Slate Gallery
136 Wythe Avenue, 718-387-3921
Williamburg
January 9 - March 1, 2009
Reception: Friday, January 9, 6 - 10 PM
Web Site
Slate Gallery presents The Nighty-Nite Show featuring three major works by New York and Chicago artist, Bernard Williams in his first New York solo exhibition. The title alludes to the current dark state of global affairs where wars, economic insecurity and environmental changes have led to “a pervasive sense of fear that reaches far into the psyche”. Nighty-Nite is a state of being lost, and our inability to find our way in the darkness leaves us seeking a savior or angel. The artist believes that many of our struggles stem from fear of unknown people-groups, often darker skinned, and misunderstood religious beliefs. The conflicts that have risen are leading many people into a dark disposition, or what Williams calls, “a dark sleep.”
The first work, titled Night Flight is a seven-foot paint and glitter on wood wall sculpture that was inspired by the Presidential seal.
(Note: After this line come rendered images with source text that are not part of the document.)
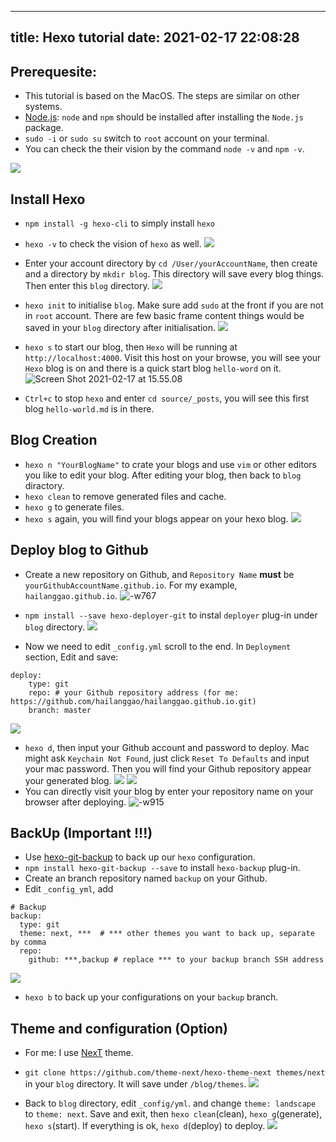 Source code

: 
---
title: Hexo tutorial
date: 2021-02-17 22:08:28
---

## Prerequesite:
*  This tutorial is based on the MacOS. The steps are similar on other systems.
*  [Node.js](https://nodejs.org/): `node` and `npm` should be installed after installing the `Node.js` package. 
* `sudo -i` or `sudo su` switch to `root` account on your terminal.
*  You can check the their vision by the command `node -v` and `npm -v`.

![](images/16135470990344.png)


## Install Hexo
* `npm install -g hexo-cli` to simply install `hexo`
* `hexo -v` to check the vision of `hexo` as well.
![](images/16135473767369.png)
* Enter your account directory by `cd /User/yourAccountName`, then create and a directory by `mkdir blog`. This directory will save every blog things. Then enter this `blog` directory.
![](images/16135478201958.png)

* `hexo init` to initialise `blog`. Make sure add `sudo` at the front if you are not in `root` account. There are few basic frame content things would be saved in your `blog` directory after initialisation.
![](images/16135481136676.png)

* `hexo s` to start our blog, then `Hexo` will be running at `http://localhost:4000`. Visit this host on your browse, you will see your `Hexo` blog is on and there is a quick start blog `hello-word` on it.
![Screen Shot 2021-02-17 at 15.55.08](images/Screen%20Shot%202021-02-17%20at%2015.55.08.png)

* `Ctrl+c` to stop `hexo` and enter `cd source/_posts`, you will see this first blog `hello-world.md` is in there.

## Blog Creation
* `hexo n "YourBlogName"` to crate your blogs and use `vim` or other editors you like to edit your blog. After editing your blog, then back to `blog` diractory.
* `hexo clean` to remove generated files and cache.
* `hexo g` to generate files.
* `hexo s` again, you will find your blogs appear on your hexo blog.
![](images/16135494686637.png)

## Deploy blog to Github

* Create a new repository on Github, and `Repository Name` **must** be `yourGithubAccountName.github.io`. For my example, `hailanggao.github.io`.
![-w767](images/16135512909405.png)

* `npm install --save hexo-deployer-git` to instal `deployer` plug-in under `blog` directory.
![](images/16135501316753.png)
* Now we need to edit `_config.yml` scroll to the end. In `Deployment` section, Edit and save: 

```
deploy:
    type: git
    repo: # your Github repository address (for me: https://github.com/hailanggao/hailanggao.github.io.git)
    branch: master
```
![](images/16135514852166.png)

* `hexo d`, then input your Github account and password to deploy. Mac might ask `Keychain Not Found`, just click `Reset To Defaults` and input your mac password. Then you will find your Github repository appear your generated blog.
![](images/16135517037714.png)
![](images/16135518755765.png)
* You can directly visit your blog by enter your repository name on your browser after deploying.
![-w915](images/16135520183624.png)


## BackUp (Important !!!)

* Use [hexo-git-backup](https://github.com/coneycode/hexo-git-backup) to back up our `hexo` configuration.
* `npm install hexo-git-backup --save` to install `hexo-backup` plug-in.
* Create an branch repository named `backup` on your Github.
* Edit `_config_yml`, add 

```
# Backup
backup:
  type: git
  theme: next, ***  # *** other themes you want to back up, separate by comma
  repo:
    github: ***,backup # replace *** to your backup branch SSH address
```
![](images/16135569491549.png)

* `hexo b` to back up your configurations on your `backup` branch.

 
## Theme and configuration (Option)
* For me: I use [NexT](https://github.com/theme-next/hexo-theme-next) theme.
* `git clone https://github.com/theme-next/hexo-theme-next themes/next` in your `blog` directory. It will save under `/blog/themes`.
![](images/16135524473082.png)

* Back to `blog` directory, edit `_config/yml`. and change `theme: landscape` to `theme: next`. Save and exit, then `hexo clean`(clean), `hexo g`(generate), `hexo s`(start). If everything is ok, `hexo d`(deploy) to deploy.
![](images/16135526686387.png)
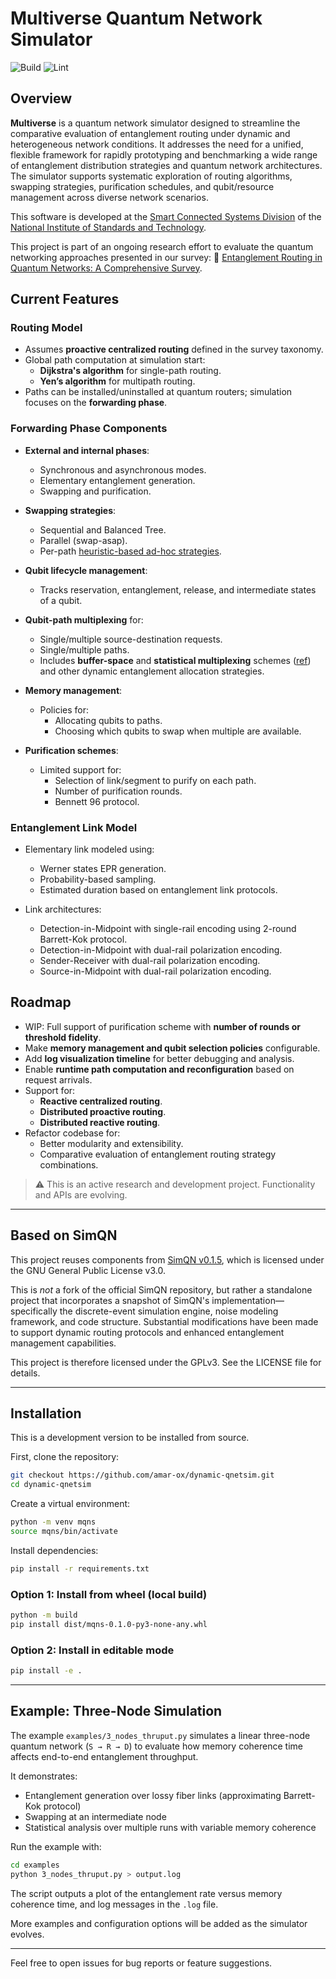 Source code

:# Multiverse Quantum Network Simulator

![Build](https://github.com/amar-ox/dynamic-qnetsim/actions/workflows/build.yml/badge.svg) ![Lint](https://github.com/amar-ox/dynamic-qnetsim/actions/workflows/lint.yml/badge.svg)

## Overview

**Multiverse** is a quantum network simulator designed to streamline the comparative evaluation of entanglement routing under dynamic and heterogeneous network conditions. It addresses the need for a unified, flexible framework for rapidly prototyping and benchmarking a wide range of entanglement distribution strategies and quantum network architectures. The simulator supports systematic exploration of routing algorithms, swapping strategies, purification schedules, and qubit/resource management across diverse network scenarios.

This software is developed at the [Smart Connected Systems Division](https://www.nist.gov/ctl/smart-connected-systems-division) of the [National Institute of Standards and Technology](https://www.nist.gov/).

This project is part of an ongoing research effort to evaluate the quantum networking approaches presented in our survey:
🔗 [Entanglement Routing in Quantum Networks: A Comprehensive Survey](https://ieeexplore.ieee.org/document/10882978).

## Current Features

### Routing Model

* Assumes **proactive centralized routing** defined in the survey taxonomy.
* Global path computation at simulation start:
  * **Dijkstra's algorithm** for single-path routing.
  * **Yen’s algorithm** for multipath routing.
* Paths can be installed/uninstalled at quantum routers; simulation focuses on the **forwarding phase**.

### Forwarding Phase Components

* **External and internal phases**:
  * Synchronous and asynchronous modes.
  * Elementary entanglement generation.
  * Swapping and purification.

* **Swapping strategies**:
  * Sequential and Balanced Tree.
  * Parallel (swap-asap).
  * Per-path [heuristic-based ad-hoc strategies](https://arxiv.org/abs/2504.14040).

* **Qubit lifecycle management**:
  * Tracks reservation, entanglement, release, and intermediate states of a qubit.

* **Qubit-path multiplexing** for:
  * Single/multiple source-destination requests.
  * Single/multiple paths.
  * Includes **buffer-space** and **statistical multiplexing** schemes ([ref](https://www.spiedigitallibrary.org/conference-proceedings-of-spie/8163/1/Multiplexing-schemes-for-quantum-repeater-networks/10.1117/12.893272.short)) and other dynamic entanglement allocation strategies.

* **Memory management**:
  * Policies for:
    * Allocating qubits to paths.
    * Choosing which qubits to swap when multiple are available.

* **Purification schemes**:
  * Limited support for:
    * Selection of link/segment to purify on each path.
    * Number of purification rounds.
    * Bennett 96 protocol.

### Entanglement Link Model

* Elementary link modeled using:
  * Werner states EPR generation.
  * Probability-based sampling.
  * Estimated duration based on entanglement link protocols.

* Link architectures:
  * Detection-in-Midpoint with single-rail encoding using 2-round Barrett-Kok protocol.
  * Detection-in-Midpoint with dual-rail polarization encoding.
  * Sender-Receiver with dual-rail polarization encoding.
  * Source-in-Midpoint with dual-rail polarization encoding.

## Roadmap

* WIP: Full support of purification scheme with **number of rounds or threshold fidelity**.
* Make **memory management and qubit selection policies** configurable.
* Add **log visualization timeline** for better debugging and analysis.
* Enable **runtime path computation and reconfiguration** based on request arrivals.
* Support for:
  * **Reactive centralized routing**.
  * **Distributed proactive routing**.
  * **Distributed reactive routing**.
* Refactor codebase for:
  * Better modularity and extensibility.
  * Comparative evaluation of entanglement routing strategy combinations.

> ⚠️ This is an active research and development project. Functionality and APIs are evolving.

---

## Based on SimQN

This project reuses components from [SimQN v0.1.5](https://github.com/QNLab-USTC/SimQN), which is licensed under the GNU General Public License v3.0.

This is *not* a fork of the official SimQN repository, but rather a standalone project that incorporates a snapshot of SimQN's implementation—specifically the discrete-event simulation engine, noise modeling framework, and code structure. Substantial modifications have been made to support dynamic routing protocols and enhanced entanglement management capabilities.

This project is therefore licensed under the GPLv3. See the LICENSE file for details.

---

## Installation

This is a development version to be installed from source.

First, clone the repository:

```bash
git checkout https://github.com/amar-ox/dynamic-qnetsim.git
cd dynamic-qnetsim
```

Create a virtual environment:

```bash
python -m venv mqns
source mqns/bin/activate
```

Install dependencies:

```bash
pip install -r requirements.txt
```

### Option 1: Install from wheel (local build)

```bash
python -m build
pip install dist/mqns-0.1.0-py3-none-any.whl
```

### Option 2: Install in editable mode

```bash
pip install -e .
```

---

## Example: Three-Node Simulation

The example `examples/3_nodes_thruput.py` simulates a linear three-node quantum network (`S → R → D`) to evaluate how memory coherence time affects end-to-end entanglement throughput.

It demonstrates:

* Entanglement generation over lossy fiber links (approximating Barrett-Kok protocol)
* Swapping at an intermediate node
* Statistical analysis over multiple runs with variable memory coherence

Run the example with:

```bash
cd examples
python 3_nodes_thruput.py > output.log
```

The script outputs a plot of the entanglement rate versus memory coherence time, and log messages in the `.log` file.

More examples and configuration options will be added as the simulator evolves.

---

Feel free to open issues for bug reports or feature suggestions.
The artist loosely refers to the winged creature in the center as some kind of heroic figure, perhaps a Bat symbol, like Batgirl or Batman, or a black angel. This night spirit addresses the cosmic world theater and symbolizes one who will lead us out of the darkness. Symbols representing these events and concerns are tattooed around its glistening black circular body and across its large extended glittering wings.
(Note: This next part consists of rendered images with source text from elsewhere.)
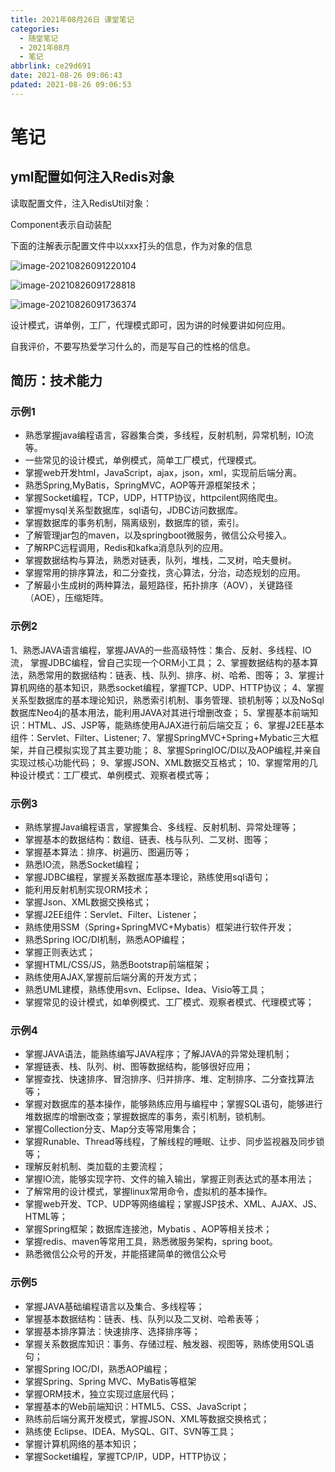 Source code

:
 ```yaml
---
title: 2021年08月26日 课堂笔记
categories:
  - 随堂笔记
  - 2021年08月
  - 笔记
abbrlink: ce29d691
date: 2021-08-26 09:06:43
pdated: 2021-08-26 09:06:53
---
```

# 笔记

## yml配置如何注入Redis对象

读取配置文件，注入RedisUtil对象：

Component表示自动装配

下面的注解表示配置文件中以xxx打头的信息，作为对象的信息

![image-20210826091220104](https://gitee.com/XiaoLan223/images/raw/master/Blog/Sum/20210826091227.png)



![image-20210826091728818](https://gitee.com/XiaoLan223/images/raw/master/Blog/Sum/20210826091729.png)

![image-20210826091736374](https://gitee.com/XiaoLan223/images/raw/master/Blog/Sum/20210826091736.png)

设计模式，讲单例，工厂，代理模式即可，因为讲的时候要讲如何应用。



自我评价，不要写热爱学习什么的，而是写自己的性格的信息。

## 简历：技术能力

### 示例1
- 熟悉掌握java编程语言，容器集合类，多线程，反射机制，异常机制，IO流等。
- 一些常见的设计模式，单例模式，简单工厂模式，代理模式。
- 掌握web开发html，JavaScript，ajax，json，xml，实现前后端分离。
- 熟悉Spring,MyBatis，SpringMVC，AOP等开源框架技术；
- 掌握Socket编程，TCP，UDP，HTTP协议，httpcilent网络爬虫。
- 掌握mysql关系型数据库，sql语句，JDBC访问数据库。
- 掌握数据库的事务机制，隔离级别，数据库的锁，索引。
- 了解管理jar包的maven，以及springboot微服务，微信公众号接入。
- 了解RPC远程调用，Redis和kafka消息队列的应用。
- 掌握数据结构与算法，熟悉对链表，队列，堆栈，二叉树，哈夫曼树。
- 掌握常用的排序算法，和二分查找，贪心算法，分治，动态规划的应用。
- 了解最小生成树的两种算法，最短路径，拓扑排序（AOV），关键路径（AOE），压缩矩阵。

### 示例2

1、熟悉JAVA语言编程，掌握JAVA的一些高级特性：集合、反射、多线程、IO流，  掌握JDBC编程，曾自己实现一个ORM小工具；
2、掌握数据结构的基本算法，熟悉常用的数据结构：链表、栈、队列、排序、树、哈希、图等；
3、掌握计算机网络的基本知识，熟悉socket编程，掌握TCP、UDP、HTTP协议；
4、掌握关系型数据库的基本理论知识，熟悉索引机制、事务管理、锁机制等；以及NoSql数据库Neo4j的基本用法，能利用JAVA对其进行增删改查；
5、掌握基本前端知识：HTML、JS、JSP等，能熟练使用AJAX进行前后端交互；
6、掌握J2EE基本组件：Servlet、Filter、Listener;
7、掌握SpringMVC+Spring+Mybatic三大框架，并自己模拟实现了其主要功能；
8、掌握SpringIOC/DI以及AOP编程,并亲自实现过核心功能代码；
9、掌握JSON、XML数据交互格式；
10、掌握常用的几种设计模式：工厂模式、单例模式、观察者模式等；

### 示例3
- 熟练掌握Java编程语言，掌握集合、多线程、反射机制、异常处理等；
- 掌握基本的数据结构：数组、链表、栈与队列、二叉树、图等；
- 掌握基本算法：排序、树遍历、图遍历等；
- 熟悉IO流，熟悉Socket编程；
- 掌握JDBC编程，掌握关系数据库基本理论，熟练使用sql语句；
- 能利用反射机制实现ORM技术；
- 掌握Json、XML数据交换格式；
- 掌握J2EE组件：Servlet、Filter、Listener；
- 熟练使用SSM（Spring+SpringMVC+Mybatis）框架进行软件开发；
- 熟悉Spring IOC/DI机制，熟悉AOP编程；
- 掌握正则表达式；
- 掌握HTML/CSS/JS，熟悉Bootstrap前端框架；
- 熟练使用AJAX,掌握前后端分离的开发方式；
- 熟悉UML建模，熟练使用svn、Eclipse、Idea、Visio等工具；
- 掌握常见的设计模式，如单例模式、工厂模式、观察者模式、代理模式等；

### 示例4
- 掌握JAVA语法，能熟练编写JAVA程序；了解JAVA的异常处理机制；
- 掌握链表、栈、队列、树、图等数据结构，能够很好应用；
- 掌握查找、快速排序、冒泡排序、归并排序、堆、定制排序、二分查找算法等；
- 掌握对数据库的基本操作，能够熟练应用与编程中；掌握SQL语句，能够进行堆数据库的增删改查；掌握数据库的事务，索引机制，锁机制。
- 掌握Collection分支、Map分支等常用集合；
- 掌握Runable、Thread等线程，了解线程的睡眠、让步、同步监视器及同步锁等；
- 理解反射机制、类加载的主要流程；
- 掌握IO流，能够实现字符、文件的输入输出，掌握正则表达式的基本用法；
- 了解常用的设计模式，掌握linux常用命令，虚拟机的基本操作。
- 掌握web开发、TCP、UDP等网络编程；掌握JSP技术、XML、AJAX、JS、HTML等；
- 掌握Spring框架；数据库连接池，Mybatis 、AOP等相关技术；
- 掌握redis、maven等常用工具，熟悉微服务架构，spring boot。
- 熟悉微信公众号的开发，并能搭建简单的微信公众号


### 示例5
- 掌握JAVA基础编程语言以及集合、多线程等；
- 掌握基本数据结构：链表、栈、队列以及二叉树、哈希表等；
- 掌握基本排序算法：快速排序、选择排序等；
- 掌握关系数据库知识：事务、存储过程、触发器、视图等，熟练使用SQL语句；
- 掌握Spring IOC/DI，熟悉AOP编程；
- 掌握Spring、Spring MVC、MyBatis等框架
- 掌握ORM技术，独立实现过底层代码；
- 掌握基本的Web前端知识：HTML5、CSS、JavaScript；
- 熟练前后端分离开发模式，掌握JSON、XML等数据交换格式；
- 熟练使	Eclipse、IDEA、MySQL、GIT、SVN等工具；
- 掌握计算机网络的基本知识；
- 掌握Socket编程，掌握TCP/IP，UDP，HTTP协议；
The complexities of global as well as national history and culture are stretched across the wall of the gallery in the second work featured in The Nighty-Nite Show. Titled Buffalo Chart, it comprises an enormous mural-scale collection of hundreds of symbols that Williams cut out of painted black plywood. Silhouetted representations of weapons, tools, instruments, people working and fighting, animals and words make up this information grid, an ongoing work that has engaged the artist for several years. Recently, a variation of Buffalo Chart was exhibited in REMIX: New Modernities in a Post Indian World, at the Smithsonian National Museum of the American Indian in New York.
In the third display of the show, Williams has arranged an eclectic collection of small sculptures, objects, and photographs on makeshift shelves. This group of sculpture in various formats was developed from Buffalo Chart and Night Flight. Most objects are wood-based, but some have metal parts, like the gold steel wings on the box-head sculpture. Some objects lay flat or are stacked between fabric pages. The artist refers to them as history books or bedtime stories and speaks of the stacked display as something possibly found in a collector’s bedroom or in a dark recess of an artist’s studio.
Bernard Williams was born in Chicago in 1964. In addition to working as a sculptor, the artist is also a painter and a muralist. He has received many awards and residencies including Cooper Union, NY, 2006; the Kohler Art Center, WI, 2005; Illinois Arts Council, 2006 and 2004; Fine Arts Work Center, Provincetown MA, 2003-04; Artadia Foundation, NY, 2001; and Skowhegan School of Painting and Sculpture, ME, 1987. His work is included in the collections of The Snite Museum of Art, Notre Dame University, IN and the Eiteljorg Museum Indianapolis, IN. The artist currently works in Chicago and New York. day!